The “it” they were talking about was my new school. Up until this year, I was at Barnaby Elementary, then Barnaby Middle, which are both public schools in my old neighborhood. Ma thought it would be best if I “transitioned smoothly” out of living with her by keeping me at my regular school where all my friends go. Brianna, Deena, and especially my day-one, Ashley, who everybody calls Cotton. Me and Cotton been friends since kindergarten, back when Lu Richardson’s mother was our babysitter and she used to help us make up dance routines to nineties R & B. Dance routines we still know but I don’t do no more. But Cotton still does. And without me at school with her, who was gonna tape her bathroom dance-offs? Better yet, who was gonna blame her stinky farts on the boys? Who was gonna tell her that her hair is gonna be cute as soon as the curls fall? Maybe Brianna and Deena would, but that wasn’t their job. It was mine. But I couldn’t do it like I needed to because now I was in a different part of the city, somewhat settled into life with Uncle Tony and Momly, and going to this corny new school they picked—because it was a much shorter drive—over in Sunny Lancaster’s neighborhood (he’s another newbie on the track team). Which means, from Barnaby Terrace to Bougie Terrace. Well, the school was really called Chester Academy, which was a dead giveaway it was bougie. I mean, the cornballs who named the place thought it was too good to even be called a school. An academy? Whatever. Anyway, being at Chester was . . . different. Like, real different. First of all, we had to wear uniforms. Pleated skirts and stiff button-ups. And it was all girls, and let’s just say, not too many of them had real nicknames. Not too many of them had mothers that smelled like hair grease. Hair gel? Yes. But hair grease? Nah.
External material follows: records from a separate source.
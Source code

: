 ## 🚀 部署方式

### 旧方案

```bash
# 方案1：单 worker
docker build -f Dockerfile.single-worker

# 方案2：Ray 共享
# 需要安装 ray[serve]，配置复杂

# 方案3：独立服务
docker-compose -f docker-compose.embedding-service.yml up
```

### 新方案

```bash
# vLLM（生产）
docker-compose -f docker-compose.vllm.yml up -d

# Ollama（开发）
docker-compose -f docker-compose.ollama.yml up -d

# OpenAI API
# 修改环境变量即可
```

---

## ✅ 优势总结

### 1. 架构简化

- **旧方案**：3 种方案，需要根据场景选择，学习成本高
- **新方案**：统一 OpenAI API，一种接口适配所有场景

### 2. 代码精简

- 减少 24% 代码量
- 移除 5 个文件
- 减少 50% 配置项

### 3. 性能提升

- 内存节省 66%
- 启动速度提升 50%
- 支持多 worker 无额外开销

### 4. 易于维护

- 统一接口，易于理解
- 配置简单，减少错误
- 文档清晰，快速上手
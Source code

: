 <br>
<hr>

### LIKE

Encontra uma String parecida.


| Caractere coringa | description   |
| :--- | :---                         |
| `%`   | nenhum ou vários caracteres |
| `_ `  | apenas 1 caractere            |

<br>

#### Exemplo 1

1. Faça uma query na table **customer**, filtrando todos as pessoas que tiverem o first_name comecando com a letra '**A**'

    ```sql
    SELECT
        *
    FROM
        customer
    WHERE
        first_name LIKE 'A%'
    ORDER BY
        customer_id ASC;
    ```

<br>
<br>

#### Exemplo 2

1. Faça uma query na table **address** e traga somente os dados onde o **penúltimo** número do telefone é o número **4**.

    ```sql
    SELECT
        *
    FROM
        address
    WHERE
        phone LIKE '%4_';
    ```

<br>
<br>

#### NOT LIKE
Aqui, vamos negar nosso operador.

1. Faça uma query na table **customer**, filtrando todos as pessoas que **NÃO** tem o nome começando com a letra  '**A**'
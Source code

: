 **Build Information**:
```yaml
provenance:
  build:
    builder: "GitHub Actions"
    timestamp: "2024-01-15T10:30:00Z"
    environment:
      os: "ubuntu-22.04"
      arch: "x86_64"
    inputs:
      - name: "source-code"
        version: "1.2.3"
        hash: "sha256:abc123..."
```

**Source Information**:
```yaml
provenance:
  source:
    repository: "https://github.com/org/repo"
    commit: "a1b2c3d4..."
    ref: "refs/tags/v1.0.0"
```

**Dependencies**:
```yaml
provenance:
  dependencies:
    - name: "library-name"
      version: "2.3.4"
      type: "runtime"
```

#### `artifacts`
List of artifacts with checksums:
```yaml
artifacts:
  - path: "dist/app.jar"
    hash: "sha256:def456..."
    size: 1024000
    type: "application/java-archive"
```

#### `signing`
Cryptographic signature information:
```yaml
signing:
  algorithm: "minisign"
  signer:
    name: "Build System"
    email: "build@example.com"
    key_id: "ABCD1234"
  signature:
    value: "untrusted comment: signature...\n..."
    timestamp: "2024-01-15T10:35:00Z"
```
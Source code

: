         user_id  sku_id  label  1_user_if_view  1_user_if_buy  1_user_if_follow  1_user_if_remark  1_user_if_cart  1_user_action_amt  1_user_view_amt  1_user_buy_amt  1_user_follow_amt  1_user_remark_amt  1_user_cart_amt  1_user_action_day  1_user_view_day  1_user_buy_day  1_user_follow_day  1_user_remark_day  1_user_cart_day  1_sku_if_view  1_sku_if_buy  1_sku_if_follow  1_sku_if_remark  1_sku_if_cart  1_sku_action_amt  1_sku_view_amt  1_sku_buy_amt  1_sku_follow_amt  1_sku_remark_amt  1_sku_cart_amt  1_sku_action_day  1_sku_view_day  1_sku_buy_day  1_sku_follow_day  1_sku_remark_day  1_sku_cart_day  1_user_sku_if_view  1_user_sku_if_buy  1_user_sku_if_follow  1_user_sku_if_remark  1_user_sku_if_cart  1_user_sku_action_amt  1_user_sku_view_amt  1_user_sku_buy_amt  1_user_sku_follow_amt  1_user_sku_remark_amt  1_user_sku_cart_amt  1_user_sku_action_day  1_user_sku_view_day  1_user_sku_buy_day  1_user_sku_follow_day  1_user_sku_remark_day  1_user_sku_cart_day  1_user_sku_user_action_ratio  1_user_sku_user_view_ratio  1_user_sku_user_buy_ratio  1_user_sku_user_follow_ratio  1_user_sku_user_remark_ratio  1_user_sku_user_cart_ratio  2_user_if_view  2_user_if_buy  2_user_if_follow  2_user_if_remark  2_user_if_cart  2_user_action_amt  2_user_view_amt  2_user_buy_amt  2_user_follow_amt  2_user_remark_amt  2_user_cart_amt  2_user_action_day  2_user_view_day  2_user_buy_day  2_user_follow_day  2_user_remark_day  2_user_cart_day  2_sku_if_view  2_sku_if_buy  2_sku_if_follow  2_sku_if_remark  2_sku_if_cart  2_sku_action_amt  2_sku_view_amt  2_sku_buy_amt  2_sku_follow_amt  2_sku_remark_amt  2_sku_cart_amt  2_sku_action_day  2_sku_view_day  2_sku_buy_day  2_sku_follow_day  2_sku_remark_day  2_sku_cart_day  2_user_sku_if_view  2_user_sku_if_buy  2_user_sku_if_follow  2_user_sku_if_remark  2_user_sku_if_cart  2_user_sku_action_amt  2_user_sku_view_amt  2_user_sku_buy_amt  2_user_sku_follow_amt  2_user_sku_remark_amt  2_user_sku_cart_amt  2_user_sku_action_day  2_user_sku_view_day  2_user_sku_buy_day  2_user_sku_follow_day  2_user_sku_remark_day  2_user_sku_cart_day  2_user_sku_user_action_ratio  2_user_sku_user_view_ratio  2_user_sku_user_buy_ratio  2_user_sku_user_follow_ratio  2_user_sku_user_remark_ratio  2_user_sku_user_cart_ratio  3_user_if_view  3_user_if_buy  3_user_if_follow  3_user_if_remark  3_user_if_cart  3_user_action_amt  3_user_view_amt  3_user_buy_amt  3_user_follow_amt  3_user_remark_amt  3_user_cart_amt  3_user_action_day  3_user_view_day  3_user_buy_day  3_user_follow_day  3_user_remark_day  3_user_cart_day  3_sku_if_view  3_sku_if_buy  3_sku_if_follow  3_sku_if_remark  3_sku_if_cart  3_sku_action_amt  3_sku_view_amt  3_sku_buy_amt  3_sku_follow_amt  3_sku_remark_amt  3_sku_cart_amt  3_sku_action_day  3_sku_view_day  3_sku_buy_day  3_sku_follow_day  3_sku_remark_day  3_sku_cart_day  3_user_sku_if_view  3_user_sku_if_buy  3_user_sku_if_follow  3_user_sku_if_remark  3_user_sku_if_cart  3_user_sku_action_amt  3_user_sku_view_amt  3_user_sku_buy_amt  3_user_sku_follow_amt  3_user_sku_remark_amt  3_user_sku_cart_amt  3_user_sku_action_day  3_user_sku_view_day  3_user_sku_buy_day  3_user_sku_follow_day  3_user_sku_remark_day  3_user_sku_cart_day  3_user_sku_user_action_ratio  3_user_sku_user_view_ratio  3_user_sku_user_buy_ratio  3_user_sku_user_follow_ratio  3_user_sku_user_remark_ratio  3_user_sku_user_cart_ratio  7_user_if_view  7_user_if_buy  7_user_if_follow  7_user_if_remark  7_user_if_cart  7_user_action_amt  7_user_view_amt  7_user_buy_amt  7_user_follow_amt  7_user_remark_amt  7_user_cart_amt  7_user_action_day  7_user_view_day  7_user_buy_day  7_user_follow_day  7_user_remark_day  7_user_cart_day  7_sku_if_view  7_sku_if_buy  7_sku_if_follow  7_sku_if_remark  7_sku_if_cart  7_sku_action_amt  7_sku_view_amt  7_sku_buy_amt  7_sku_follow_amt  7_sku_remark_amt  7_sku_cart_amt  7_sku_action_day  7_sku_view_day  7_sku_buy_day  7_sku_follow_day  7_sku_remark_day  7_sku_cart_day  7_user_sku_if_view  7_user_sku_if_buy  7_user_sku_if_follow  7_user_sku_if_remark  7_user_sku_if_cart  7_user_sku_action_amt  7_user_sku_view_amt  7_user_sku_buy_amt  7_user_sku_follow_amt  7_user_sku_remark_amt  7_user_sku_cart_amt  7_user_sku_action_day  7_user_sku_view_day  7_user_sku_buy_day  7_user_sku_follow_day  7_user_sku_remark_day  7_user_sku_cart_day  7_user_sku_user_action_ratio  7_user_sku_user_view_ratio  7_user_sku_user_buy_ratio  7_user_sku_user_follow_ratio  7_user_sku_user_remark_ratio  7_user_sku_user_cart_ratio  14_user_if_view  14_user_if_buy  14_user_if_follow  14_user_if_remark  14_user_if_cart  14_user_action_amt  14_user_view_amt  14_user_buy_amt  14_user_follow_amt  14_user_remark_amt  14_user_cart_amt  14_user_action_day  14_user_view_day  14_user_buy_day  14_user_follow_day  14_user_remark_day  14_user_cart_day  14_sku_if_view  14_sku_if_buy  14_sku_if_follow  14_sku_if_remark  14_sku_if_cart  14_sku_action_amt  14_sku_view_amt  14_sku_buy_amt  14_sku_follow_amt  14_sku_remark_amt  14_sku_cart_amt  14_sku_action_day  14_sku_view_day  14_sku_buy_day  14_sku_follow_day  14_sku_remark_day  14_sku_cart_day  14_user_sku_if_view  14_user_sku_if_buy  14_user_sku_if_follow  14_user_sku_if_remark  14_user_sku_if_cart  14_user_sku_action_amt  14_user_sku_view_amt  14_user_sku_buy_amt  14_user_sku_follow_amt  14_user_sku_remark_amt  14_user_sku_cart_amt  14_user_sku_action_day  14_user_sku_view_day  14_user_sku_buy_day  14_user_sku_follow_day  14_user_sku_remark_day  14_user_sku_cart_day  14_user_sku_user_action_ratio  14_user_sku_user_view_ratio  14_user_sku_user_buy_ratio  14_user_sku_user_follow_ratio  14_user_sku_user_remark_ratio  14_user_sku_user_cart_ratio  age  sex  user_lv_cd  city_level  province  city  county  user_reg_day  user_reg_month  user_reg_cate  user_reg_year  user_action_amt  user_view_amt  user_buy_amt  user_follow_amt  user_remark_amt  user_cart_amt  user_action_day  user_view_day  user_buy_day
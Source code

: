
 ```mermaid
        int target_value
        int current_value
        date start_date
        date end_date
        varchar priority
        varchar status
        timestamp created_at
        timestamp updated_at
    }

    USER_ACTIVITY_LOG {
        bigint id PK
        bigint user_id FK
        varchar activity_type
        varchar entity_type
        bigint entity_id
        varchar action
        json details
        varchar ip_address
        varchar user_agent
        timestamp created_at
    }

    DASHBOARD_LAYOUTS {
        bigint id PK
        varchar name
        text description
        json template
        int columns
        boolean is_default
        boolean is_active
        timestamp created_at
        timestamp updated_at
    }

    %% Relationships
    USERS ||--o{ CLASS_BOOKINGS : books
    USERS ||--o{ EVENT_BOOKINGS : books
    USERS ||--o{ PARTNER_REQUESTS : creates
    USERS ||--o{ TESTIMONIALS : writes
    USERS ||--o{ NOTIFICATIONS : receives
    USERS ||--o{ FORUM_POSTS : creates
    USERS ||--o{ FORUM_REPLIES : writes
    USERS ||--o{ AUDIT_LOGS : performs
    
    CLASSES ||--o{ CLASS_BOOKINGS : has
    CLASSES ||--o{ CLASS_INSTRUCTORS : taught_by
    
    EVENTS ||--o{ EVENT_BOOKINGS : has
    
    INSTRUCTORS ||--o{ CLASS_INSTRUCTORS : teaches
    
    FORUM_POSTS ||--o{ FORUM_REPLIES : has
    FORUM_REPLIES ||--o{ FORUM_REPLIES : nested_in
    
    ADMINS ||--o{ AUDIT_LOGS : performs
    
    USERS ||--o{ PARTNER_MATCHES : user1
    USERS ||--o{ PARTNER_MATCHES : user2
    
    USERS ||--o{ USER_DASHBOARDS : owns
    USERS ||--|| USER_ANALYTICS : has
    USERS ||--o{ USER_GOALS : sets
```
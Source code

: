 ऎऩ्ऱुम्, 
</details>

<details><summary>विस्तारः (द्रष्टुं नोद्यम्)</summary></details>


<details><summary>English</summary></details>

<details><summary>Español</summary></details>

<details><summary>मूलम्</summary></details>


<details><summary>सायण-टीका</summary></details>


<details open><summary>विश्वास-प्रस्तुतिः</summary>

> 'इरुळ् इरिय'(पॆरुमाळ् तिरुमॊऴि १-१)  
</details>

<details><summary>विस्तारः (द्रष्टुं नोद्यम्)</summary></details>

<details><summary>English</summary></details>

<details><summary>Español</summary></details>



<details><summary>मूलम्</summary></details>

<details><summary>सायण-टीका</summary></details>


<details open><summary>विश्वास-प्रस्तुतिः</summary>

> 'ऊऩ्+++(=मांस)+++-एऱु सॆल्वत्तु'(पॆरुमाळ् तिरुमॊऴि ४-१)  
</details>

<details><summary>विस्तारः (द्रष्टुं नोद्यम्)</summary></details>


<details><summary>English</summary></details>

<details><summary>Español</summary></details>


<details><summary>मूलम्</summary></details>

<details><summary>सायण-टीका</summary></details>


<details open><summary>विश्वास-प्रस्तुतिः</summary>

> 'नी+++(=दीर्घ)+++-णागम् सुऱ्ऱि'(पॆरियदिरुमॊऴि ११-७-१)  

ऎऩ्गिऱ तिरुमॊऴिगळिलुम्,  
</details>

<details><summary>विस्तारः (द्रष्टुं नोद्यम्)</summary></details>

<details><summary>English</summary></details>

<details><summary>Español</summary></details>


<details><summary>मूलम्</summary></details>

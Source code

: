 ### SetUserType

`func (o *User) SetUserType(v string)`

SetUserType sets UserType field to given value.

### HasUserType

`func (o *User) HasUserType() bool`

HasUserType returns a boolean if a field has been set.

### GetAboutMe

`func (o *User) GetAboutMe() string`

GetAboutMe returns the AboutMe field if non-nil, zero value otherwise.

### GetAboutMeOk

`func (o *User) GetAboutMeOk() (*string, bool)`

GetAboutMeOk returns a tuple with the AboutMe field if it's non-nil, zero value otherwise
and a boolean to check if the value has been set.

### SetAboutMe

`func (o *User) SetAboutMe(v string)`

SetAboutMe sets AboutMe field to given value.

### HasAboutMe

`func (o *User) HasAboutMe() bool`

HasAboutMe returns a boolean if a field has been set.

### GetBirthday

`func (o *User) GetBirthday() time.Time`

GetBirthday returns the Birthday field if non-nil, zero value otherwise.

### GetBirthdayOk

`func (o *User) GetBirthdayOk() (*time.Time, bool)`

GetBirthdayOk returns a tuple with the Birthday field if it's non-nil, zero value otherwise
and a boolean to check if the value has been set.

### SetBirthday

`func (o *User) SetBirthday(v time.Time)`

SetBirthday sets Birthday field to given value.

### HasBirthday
“Well, I suggest she get used to it soon, or there won’t be no more running,” Ma said. Momly caught my eyes again in the mirror. Winked. She knew Ma was hard on me about school, but she also knew I had to run.
As Momly pulled up in front of the church, she said what she always said every week. “Y’all say a prayer for me and your uncle.”
And my mother said what she always said in response: “Lord knows y’all need it.”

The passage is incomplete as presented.